Short sales skipping town

Elgin, IL – Regardless of where you may live, an abundance of foreclosures and short sales have impacted homeowners nationwide.  At the end of 2013, the 2007 Mortgage Forgiveness Debt Relief Act expired, everywhere except California. Congressional Senator Sherrod Brown and U.S. Rep. Bill Foster, D-Ill., introduced legislation recently to extend the Mortgage Relief Act for another two years.

What does this mean for homeowners?
Without the Debt Relief Act, homeowners who still want to seek a short sale may have to pay taxes on the forgiven balance.  This means that if they owe $200,000, and they manage to find a buyer  to purchase it at $100,000 and their mortgage lender agrees to accept the reduced price, the home owner could still owe tax on the remaining $100,000.   Homeowners face difficult decisions ahead if no action is taken to reinstate the Debt Forgiveness Act in 2014.

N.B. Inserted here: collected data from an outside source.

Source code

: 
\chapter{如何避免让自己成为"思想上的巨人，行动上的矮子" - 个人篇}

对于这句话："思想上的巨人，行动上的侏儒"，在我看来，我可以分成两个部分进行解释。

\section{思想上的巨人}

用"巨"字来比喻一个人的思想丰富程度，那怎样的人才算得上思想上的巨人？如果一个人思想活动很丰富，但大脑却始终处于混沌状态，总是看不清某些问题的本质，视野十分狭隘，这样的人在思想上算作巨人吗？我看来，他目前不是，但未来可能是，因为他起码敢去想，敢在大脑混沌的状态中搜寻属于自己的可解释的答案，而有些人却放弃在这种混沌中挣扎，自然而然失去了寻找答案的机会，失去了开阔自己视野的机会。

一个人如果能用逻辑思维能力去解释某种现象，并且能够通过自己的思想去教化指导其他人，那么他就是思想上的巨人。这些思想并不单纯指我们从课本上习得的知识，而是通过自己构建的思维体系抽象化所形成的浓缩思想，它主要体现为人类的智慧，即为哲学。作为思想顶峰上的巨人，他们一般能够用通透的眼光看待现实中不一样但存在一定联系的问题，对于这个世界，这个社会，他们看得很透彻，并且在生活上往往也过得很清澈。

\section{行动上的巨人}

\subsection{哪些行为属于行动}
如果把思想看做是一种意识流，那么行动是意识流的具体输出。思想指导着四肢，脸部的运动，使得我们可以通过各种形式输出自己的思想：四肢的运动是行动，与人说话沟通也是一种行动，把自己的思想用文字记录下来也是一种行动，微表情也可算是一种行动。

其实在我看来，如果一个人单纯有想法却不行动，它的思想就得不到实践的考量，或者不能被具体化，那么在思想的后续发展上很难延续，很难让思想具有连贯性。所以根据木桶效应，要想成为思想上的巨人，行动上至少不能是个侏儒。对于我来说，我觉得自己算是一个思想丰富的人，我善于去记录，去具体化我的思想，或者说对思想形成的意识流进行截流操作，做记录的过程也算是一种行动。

Home buyers and short sales
Home buyers, be sure to check with all the parties to a property including the listing agent, the homeowners, lien holders, mortgage companies, title companies and attorneys for the sale of the property.  Oftentimes, a secondary lien is on a property with a bank that will refuse to short the sale.  If they refuse the deal, the contract could fall apart.   The buyer is left with no deal and the home seller is no closer to moving on. Short sales can be excellent deals if buyers have enough time to sort through the difficulties.